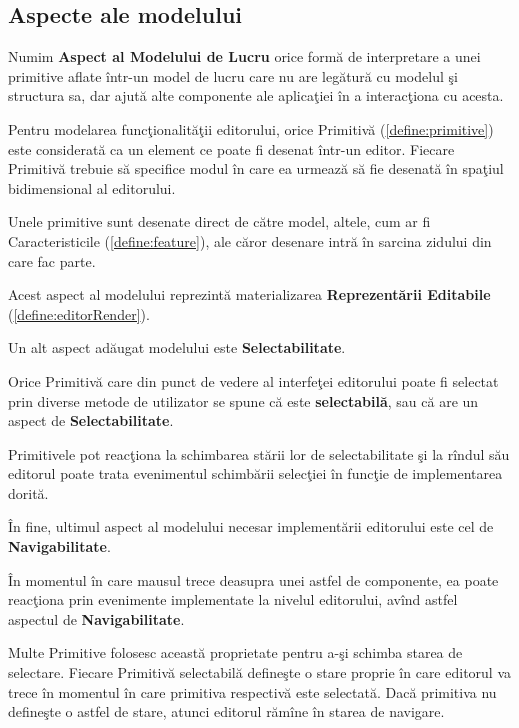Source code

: \subsection{Aspecte ale modelului}

\begin{definition}
\label{define:model-aspect}
Numim \textbf{Aspect al Modelului de Lucru} orice formă de interpretare a unei 
primitive aflate într-un model de lucru care nu are legătură cu modelul şi 
structura sa, dar ajută alte componente ale aplicaţiei în a interacţiona cu 
acesta.
\end{definition}

Pentru modelarea funcţionalităţii editorului, orice Primitivă 
(\ref{define:primitive}) este considerată ca un element ce poate fi desenat 
într-un editor. Fiecare Primitivă trebuie să specifice modul în care ea urmează 
să fie desenată în spaţiul bidimensional al editorului.

Unele primitive sunt desenate direct de către model, altele, cum ar fi 
Caracteristicile (\ref{define:feature}), ale căror desenare intră în 
sarcina zidului din care fac parte.

Acest aspect al modelului reprezintă materializarea \textbf{Reprezentării 
Editabile} (\ref{define:editorRender}).

Un alt aspect adăugat modelului este \textbf{Selectabilitate}.

\begin{definition}
\label{define:selectable}
Orice Primitivă care din punct de vedere al interfeţei editorului poate fi 
selectat prin diverse metode de utilizator se spune că este 
\textbf{selectabilă}, sau că are un aspect de \textbf{Selectabilitate}.
\end{definition}

Primitivele pot reacţiona la schimbarea stării lor de selectabilitate şi la 
rîndul său editorul poate trata evenimentul schimbării selecţiei în funcţie de 
implementarea dorită.

În fine, ultimul aspect al modelului necesar implementării editorului este cel 
de \textbf{Navigabilitate}.

\begin{definition}
\label{define:hoverable}
În momentul în care mausul trece deasupra unei 
astfel de componente, ea poate reacţiona prin evenimente implementate la 
nivelul editorului, avînd astfel aspectul de \textbf{Navigabilitate}.
\end{definition}

Multe Primitive folosesc această proprietate pentru a-şi schimba starea de 
selectare. Fiecare Primitivă selectabilă defineşte o stare proprie în care
editorul va trece în momentul în care primitiva respectivă este selectată. Dacă
primitiva nu defineşte o astfel de stare, atunci editorul rămîne în starea de
navigare.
#####
- [Work required] When you copy the data, keep every line exact and drop the pictures.

- [Written solution]
Source code

: \subsection{Aspecte ale modelului}

\begin{definition}
\label{define:model-aspect}
Numim \textbf{Aspect al Modelului de Lucru} orice formă de interpretare a unei 
primitive aflate într-un model de lucru care nu are legătură cu modelul şi 
structura sa, dar ajută alte componente ale aplicaţiei în a interacţiona cu 
acesta.
\end{definition}

Pentru modelarea funcţionalităţii editorului, orice Primitivă 
(\ref{define:primitive}) este considerată ca un element ce poate fi desenat 
într-un editor. Fiecare Primitivă trebuie să specifice modul în care ea urmează 
să fie desenată în spaţiul bidimensional al editorului.

Unele primitive sunt desenate direct de către model, altele, cum ar fi 
Caracteristicile (\ref{define:feature}), ale căror desenare intră în 
sarcina zidului din care fac parte.

Acest aspect al modelului reprezintă materializarea \textbf{Reprezentării 
Editabile} (\ref{define:editorRender}).

Un alt aspect adăugat modelului este \textbf{Selectabilitate}.

\begin{definition}
\label{define:selectable}
Orice Primitivă care din punct de vedere al interfeţei editorului poate fi 
selectat prin diverse metode de utilizator se spune că este 
\textbf{selectabilă}, sau că are un aspect de \textbf{Selectabilitate}.
\end{definition}

Primitivele pot reacţiona la schimbarea stării lor de selectabilitate şi la 
rîndul său editorul poate trata evenimentul schimbării selecţiei în funcţie de 
implementarea dorită.

În fine, ultimul aspect al modelului necesar implementării editorului este cel 
de \textbf{Navigabilitate}.

\begin{definition}
\label{define:hoverable}
În momentul în care mausul trece deasupra unei 
astfel de componente, ea poate reacţiona prin evenimente implementate la 
nivelul editorului, avînd astfel aspectul de \textbf{Navigabilitate}.
\end{definition}

Multe Primitive folosesc această proprietate pentru a-şi schimba starea de 
selectare. Fiecare Primitivă selectabilă defineşte o stare proprie în care
editorul va trece în momentul în care primitiva respectivă este selectată. Dacă
primitiva nu defineşte o astfel de stare, atunci editorul rămîne în starea de
navigare.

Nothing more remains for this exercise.